Source records:
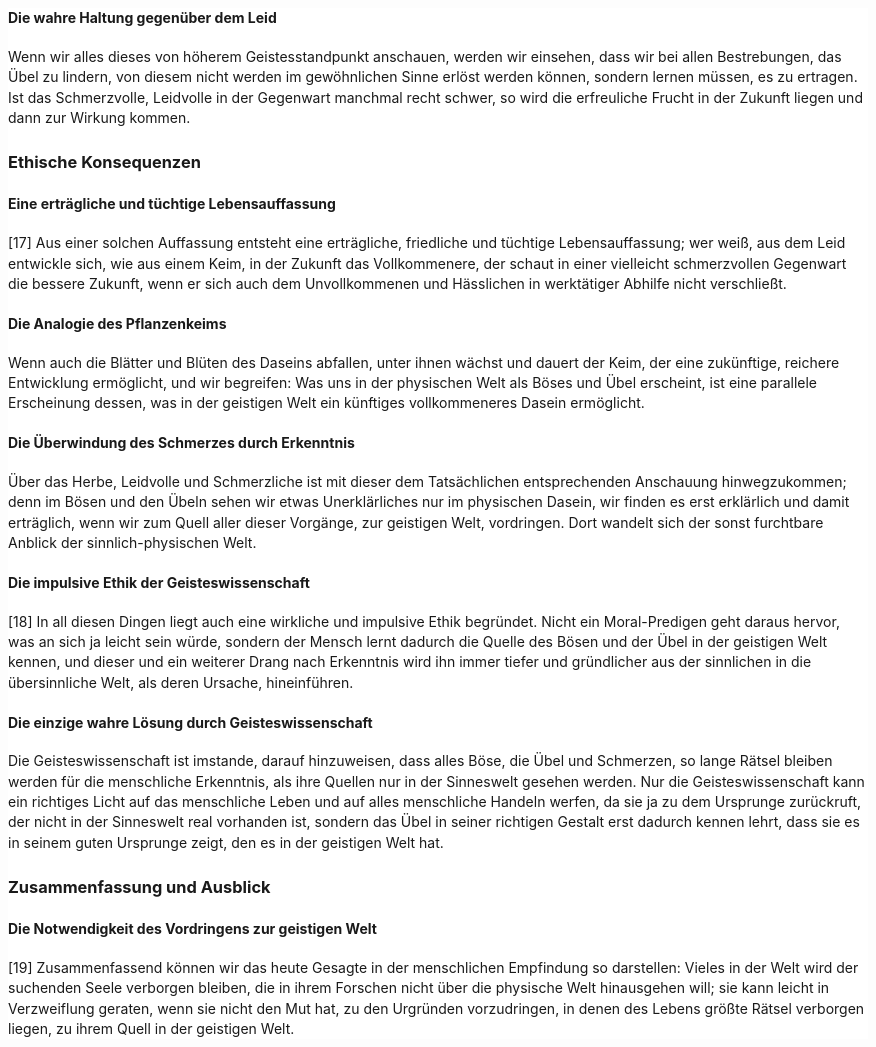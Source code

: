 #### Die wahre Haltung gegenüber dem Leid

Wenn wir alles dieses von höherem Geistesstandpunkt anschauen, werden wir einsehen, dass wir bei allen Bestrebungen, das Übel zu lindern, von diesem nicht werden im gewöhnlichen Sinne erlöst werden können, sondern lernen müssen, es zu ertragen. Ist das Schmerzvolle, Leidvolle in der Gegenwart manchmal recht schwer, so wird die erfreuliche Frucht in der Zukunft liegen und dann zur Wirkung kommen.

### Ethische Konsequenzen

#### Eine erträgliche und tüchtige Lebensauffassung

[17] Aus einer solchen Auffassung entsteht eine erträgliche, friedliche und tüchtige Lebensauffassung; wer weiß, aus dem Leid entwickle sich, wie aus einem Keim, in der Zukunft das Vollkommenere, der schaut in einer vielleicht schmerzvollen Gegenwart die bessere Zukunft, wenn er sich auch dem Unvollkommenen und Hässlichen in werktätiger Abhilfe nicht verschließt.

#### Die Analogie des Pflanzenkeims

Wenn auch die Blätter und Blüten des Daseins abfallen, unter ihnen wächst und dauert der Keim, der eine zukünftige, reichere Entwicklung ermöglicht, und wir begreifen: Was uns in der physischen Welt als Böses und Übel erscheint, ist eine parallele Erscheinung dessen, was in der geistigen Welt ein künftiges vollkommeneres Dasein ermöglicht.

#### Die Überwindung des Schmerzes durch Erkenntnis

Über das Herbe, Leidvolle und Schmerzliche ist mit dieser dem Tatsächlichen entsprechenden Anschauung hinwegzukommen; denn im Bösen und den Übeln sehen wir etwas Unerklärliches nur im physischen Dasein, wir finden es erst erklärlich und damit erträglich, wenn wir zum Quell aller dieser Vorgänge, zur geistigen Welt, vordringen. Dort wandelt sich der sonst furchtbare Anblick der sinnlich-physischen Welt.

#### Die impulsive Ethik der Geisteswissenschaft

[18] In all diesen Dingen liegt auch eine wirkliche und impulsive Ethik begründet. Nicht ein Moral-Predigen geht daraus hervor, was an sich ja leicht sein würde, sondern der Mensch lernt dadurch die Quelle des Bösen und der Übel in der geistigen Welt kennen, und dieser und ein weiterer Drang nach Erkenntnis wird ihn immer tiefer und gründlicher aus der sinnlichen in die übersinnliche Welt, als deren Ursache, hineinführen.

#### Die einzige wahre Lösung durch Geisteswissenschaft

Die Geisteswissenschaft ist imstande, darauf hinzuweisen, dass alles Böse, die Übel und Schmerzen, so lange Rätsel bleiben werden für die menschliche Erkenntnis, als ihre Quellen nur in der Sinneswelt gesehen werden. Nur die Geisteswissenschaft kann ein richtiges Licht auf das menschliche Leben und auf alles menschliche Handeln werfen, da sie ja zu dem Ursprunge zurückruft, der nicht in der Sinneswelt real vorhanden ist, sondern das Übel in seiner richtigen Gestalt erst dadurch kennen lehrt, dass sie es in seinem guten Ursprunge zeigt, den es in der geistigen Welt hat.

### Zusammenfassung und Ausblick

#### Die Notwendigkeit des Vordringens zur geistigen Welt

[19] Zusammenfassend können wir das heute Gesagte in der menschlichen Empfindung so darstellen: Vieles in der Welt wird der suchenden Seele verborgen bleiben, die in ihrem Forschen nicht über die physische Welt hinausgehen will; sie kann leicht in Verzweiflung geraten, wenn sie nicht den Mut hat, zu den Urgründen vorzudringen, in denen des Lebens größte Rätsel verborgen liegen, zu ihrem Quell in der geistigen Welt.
...
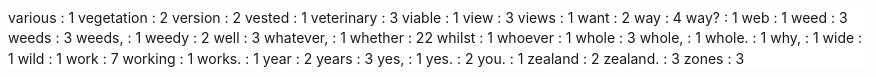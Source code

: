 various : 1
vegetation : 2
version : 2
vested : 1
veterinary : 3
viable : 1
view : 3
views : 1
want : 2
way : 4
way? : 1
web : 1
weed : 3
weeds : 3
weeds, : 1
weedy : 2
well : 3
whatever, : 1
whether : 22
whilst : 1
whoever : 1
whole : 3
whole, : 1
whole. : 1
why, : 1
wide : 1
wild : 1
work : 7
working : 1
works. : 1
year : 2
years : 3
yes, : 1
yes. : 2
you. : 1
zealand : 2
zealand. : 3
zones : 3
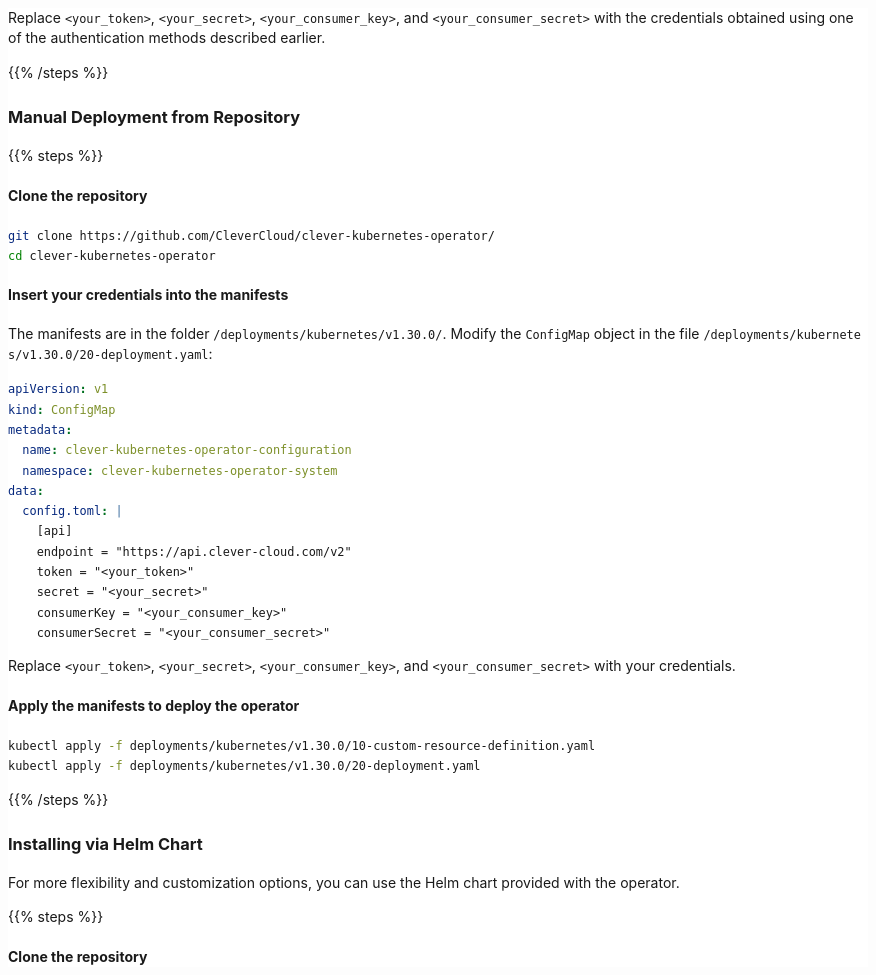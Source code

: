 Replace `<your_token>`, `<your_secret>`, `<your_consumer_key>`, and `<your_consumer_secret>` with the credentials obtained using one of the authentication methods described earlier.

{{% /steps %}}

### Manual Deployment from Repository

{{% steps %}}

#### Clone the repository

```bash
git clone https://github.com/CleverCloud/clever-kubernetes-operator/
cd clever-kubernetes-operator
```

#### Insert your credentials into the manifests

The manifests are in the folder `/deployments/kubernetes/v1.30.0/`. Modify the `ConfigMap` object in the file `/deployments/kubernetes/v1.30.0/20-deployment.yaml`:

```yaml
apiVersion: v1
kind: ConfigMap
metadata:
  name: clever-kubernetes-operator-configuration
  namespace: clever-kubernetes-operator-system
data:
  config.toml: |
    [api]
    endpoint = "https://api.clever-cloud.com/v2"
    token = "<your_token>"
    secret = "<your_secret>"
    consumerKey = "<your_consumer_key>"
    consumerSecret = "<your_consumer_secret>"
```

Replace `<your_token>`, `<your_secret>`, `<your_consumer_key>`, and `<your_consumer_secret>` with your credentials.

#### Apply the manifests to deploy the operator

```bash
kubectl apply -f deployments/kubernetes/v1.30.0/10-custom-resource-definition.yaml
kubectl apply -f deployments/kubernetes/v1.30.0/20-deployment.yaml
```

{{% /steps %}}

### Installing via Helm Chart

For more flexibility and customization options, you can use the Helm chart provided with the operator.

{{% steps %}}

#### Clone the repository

■ Work item ■
Take the records above and return, word for word, only the lines that fall from the line with "#### Die impulsive" to the line with "#### Die einzige", both of them included.

■ Answer to this task ■
#### Die impulsive Ethik der Geisteswissenschaft

[18] In all diesen Dingen liegt auch eine wirkliche und impulsive Ethik begründet. Nicht ein Moral-Predigen geht daraus hervor, was an sich ja leicht sein würde, sondern der Mensch lernt dadurch die Quelle des Bösen und der Übel in der geistigen Welt kennen, und dieser und ein weiterer Drang nach Erkenntnis wird ihn immer tiefer und gründlicher aus der sinnlichen in die übersinnliche Welt, als deren Ursache, hineinführen.

#### Die einzige wahre Lösung durch Geisteswissenschaft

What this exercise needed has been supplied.